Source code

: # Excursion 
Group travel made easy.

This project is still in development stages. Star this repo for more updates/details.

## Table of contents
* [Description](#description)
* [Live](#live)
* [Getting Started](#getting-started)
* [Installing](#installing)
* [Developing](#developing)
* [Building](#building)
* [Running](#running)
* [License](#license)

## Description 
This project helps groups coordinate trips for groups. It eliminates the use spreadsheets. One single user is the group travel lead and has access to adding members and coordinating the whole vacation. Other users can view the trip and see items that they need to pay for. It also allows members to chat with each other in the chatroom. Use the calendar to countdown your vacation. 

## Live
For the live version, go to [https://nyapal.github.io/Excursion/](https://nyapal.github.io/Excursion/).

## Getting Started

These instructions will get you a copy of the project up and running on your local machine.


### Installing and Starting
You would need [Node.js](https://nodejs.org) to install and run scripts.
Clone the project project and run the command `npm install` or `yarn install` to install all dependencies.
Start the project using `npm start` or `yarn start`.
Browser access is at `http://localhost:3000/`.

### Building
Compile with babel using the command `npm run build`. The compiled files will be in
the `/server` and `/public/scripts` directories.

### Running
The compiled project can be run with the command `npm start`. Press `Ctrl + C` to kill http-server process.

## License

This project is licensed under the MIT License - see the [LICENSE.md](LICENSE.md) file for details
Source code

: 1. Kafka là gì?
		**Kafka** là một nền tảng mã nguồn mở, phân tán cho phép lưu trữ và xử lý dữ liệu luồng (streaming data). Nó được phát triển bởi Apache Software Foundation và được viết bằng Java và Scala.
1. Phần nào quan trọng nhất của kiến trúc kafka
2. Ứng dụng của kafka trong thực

*Work instruction*
Reproduce every line from the entries that holds the word "need".

*Your solution*
This project helps groups coordinate trips for groups. It eliminates the use spreadsheets. One single user is the group travel lead and has access to adding members and coordinating the whole vacation. Other users can view the trip and see items that they need to pay for. It also allows members to chat with each other in the chatroom. Use the calendar to countdown your vacation. 
You would need [Node.js](https://nodejs.org) to install and run scripts.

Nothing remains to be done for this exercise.